ITU1 provides a lenghty definition which, summarised, essentially brings an operational definition: it is the collection of measures to protect against a cyber-attack. This notion is supported by the UK’s national agency, NCSC2, and USA’s standards body NIST3. ISO, in its ISO 270014, provides a definition of Information Security in line with the publication.
News agencies, such as TechTarget5, and even household dictionaries such as Merriam-Webster6, use definitions that revolve around protection against attacks.
Businesses and related channels, such as Cisco7 or Kaspersky8, also focus on protection against attacks from assets.

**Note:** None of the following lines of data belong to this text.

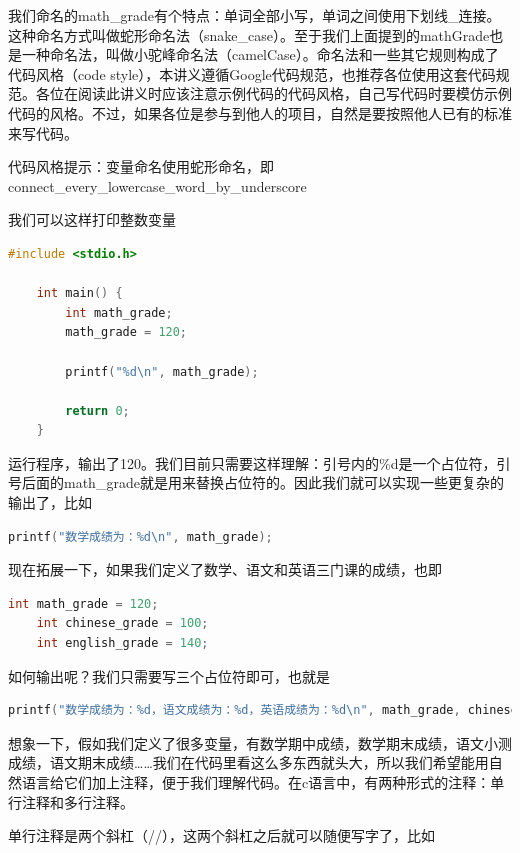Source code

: 我们命名的math\_grade有个特点：单词全部小写，单词之间使用下划线\_连接。这种命名方式叫做蛇形命名法（snake\_case）。至于我们上面提到的mathGrade也是一种命名法，叫做小驼峰命名法（camelCase）。命名法和一些其它规则构成了代码风格（code style），本讲义遵循Google代码规范，也推荐各位使用这套代码规范。各位在阅读此讲义时应该注意示例代码的代码风格，自己写代码时要模仿示例代码的风格。不过，如果各位是参与到他人的项目，自然是要按照他人已有的标准来写代码。

代码风格提示：变量命名使用蛇形命名，即connect\_every\_lowercase\_word\_by\_underscore

我们可以这样打印整数变量

\begin{lstlisting}[language=C]
    #include <stdio.h>

    int main() {
        int math_grade;
        math_grade = 120;

        printf("%d\n", math_grade); 

        return 0;
    }
\end{lstlisting}

运行程序，输出了120。我们目前只需要这样理解：引号内的\%d是一个占位符，引号后面的math\_grade就是用来替换占位符的。因此我们就可以实现一些更复杂的输出了，比如

\begin{lstlisting}[language=C]
    printf("数学成绩为：%d\n", math_grade); 
\end{lstlisting}

现在拓展一下，如果我们定义了数学、语文和英语三门课的成绩，也即

\begin{lstlisting}[language=C]
    int math_grade = 120;
    int chinese_grade = 100;
    int english_grade = 140;
\end{lstlisting}

如何输出呢？我们只需要写三个占位符即可，也就是

\begin{lstlisting}[language=C]
    printf("数学成绩为：%d，语文成绩为：%d，英语成绩为：%d\n", math_grade, chinese_grade, english_grade); 
\end{lstlisting}

想象一下，假如我们定义了很多变量，有数学期中成绩，数学期末成绩，语文小测成绩，语文期末成绩……我们在代码里看这么多东西就头大，所以我们希望能用自然语言给它们加上注释，便于我们理解代码。在c语言中，有两种形式的注释：单行注释和多行注释。

单行注释是两个斜杠（//），这两个斜杠之后就可以随便写字了，比如

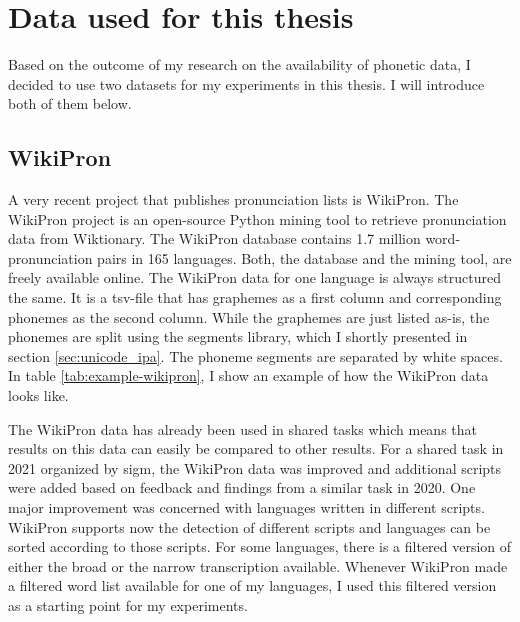 
\section{Data used for this thesis}
\label{sec:dataset}
Based on the outcome of my research on the availability of phonetic data, I decided to use two datasets for my experiments in this thesis. I will introduce both of them below. 

\subsection{WikiPron}
\label{sec:wikipron}
A very recent project that publishes pronunciation lists is WikiPron. The WikiPron project \citep{Lee&Ashby.2020} is an open-source Python mining tool to retrieve pronunciation data from Wiktionary. The WikiPron database contains 1.7 million word-pronunciation pairs in 165 languages. Both, the database and the mining tool, are freely available online. The WikiPron data for one language is always structured the same. It is a tsv-file that has graphemes as a first column and corresponding phonemes as the second column. While the graphemes are just listed as-is, the phonemes are split using the segments library, which I shortly presented in section \ref{sec:unicode_ipa}. The phoneme segments are separated by white spaces. In table \ref{tab:example-wikipron}, I show an example of how the WikiPron data looks like.

The WikiPron data has already been used in shared tasks which means that results on this data can easily be compared to other results. For a shared task in 2021 organized by \ac{sigm}, the WikiPron data was improved and additional scripts were added based on feedback and findings from a similar task in 2020. One major improvement was concerned with languages written in different scripts. WikiPron supports now the detection of different scripts and languages can be sorted according to those scripts. For some languages, there is a filtered version of either the broad or the narrow transcription available. Whenever WikiPron made a filtered word list available for one of my languages, I used this filtered version as a starting point for my experiments.

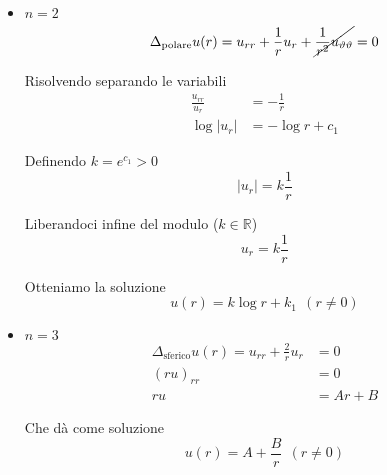 \begin{itemize}
    \item $n=2$
          \begin{equation*}
              \Delta _{\text{polare}} u(r) =u_{rr} +\frac{1}{r} u_{r} +\cancel{\frac{1}{r^{2}} u_{\vartheta \vartheta }} =0
          \end{equation*}

          Risolvendo separando le variabili
          \begin{align*}
              \frac{u_{rr}}{u_{r}} & =-\frac{1}{r}  \\
              \log| u_{r}|         & =-\log r+c_{1}
          \end{align*}

          Definendo $\displaystyle k=e^{c_{1}}  >0$
          \begin{equation*}
              | u_{r}| =k\frac{1}{r}
          \end{equation*}

          Liberandoci infine del modulo ($\displaystyle k\in \mathbb{R}$)
          \begin{equation*}
              u_{r} =k\frac{1}{r}
          \end{equation*}

          Otteniamo la soluzione
          \begin{equation*}
              \boxed{u(r) =k\log r+k_{1}} \ \ (r\neq 0)
          \end{equation*}
    \item $n=3$
          \begin{align*}
              \Delta _{\text{sferico}} u(r) =u_{rr} +\frac{2}{r} u_{r} & =0    \\
              (ru)_{rr}                                                & =0    \\
              ru                                                       & =Ar+B
          \end{align*}

          Che dà come soluzione
          \begin{equation*}
              \boxed{u(r) =A+\frac{B}{r}} \ \ (r\neq 0)
          \end{equation*}
\end{itemize}

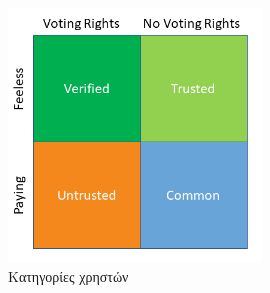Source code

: \begin{figure}[H]
    \centering
    \includegraphics[width=0.6\textwidth]{assets/figures/chapter-3/user_categories}
    \caption{Κατηγορίες χρηστών}
    \label{figure:3-2-use-categories-diagram}
\end{figure}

Turning to academic publications, two deserve a special mention. Craigen et al9 propose that Cybersecurity is the organization and collection of resources, processes, and structures used to protect cyberspace and cyberspace-enabled systems from occurrences that misalign de jure from de facto property rights. Schatz et al10 did a survey of literature in finding the commonalities of a definition to essentially find that it conflates around the idea that it is the set of measures to protect digital assets against cyber attacks, either by technology or human practices.
Overall, there is a pattern:
- cyber security seems to focus on property or assets; security is to protect from attacks to those assets
- it seems to be a concept essentially owned by businesses — similar to classic crime, the threat is that valuables are stolen or business continuity gets disrupted
We do not challenge this set of definitions but it gives us a feeling that it is only partial:
- individuals and communities seem to not be addressed
- it does not see security as a right or expectation, such as when a home gadget has a vulnerability — similarly to the thoughts of Bruce Schneier on the liability of vulnerable software11
- the notion of safety (which should be, we argue, a default/passive setting) is not embedded which is particularly important for medical devices
We’d welcome your views. What could be missing from this definition? Or is it fairly complete as other aspects fall under the other elements of Trust, Identity or Privacy?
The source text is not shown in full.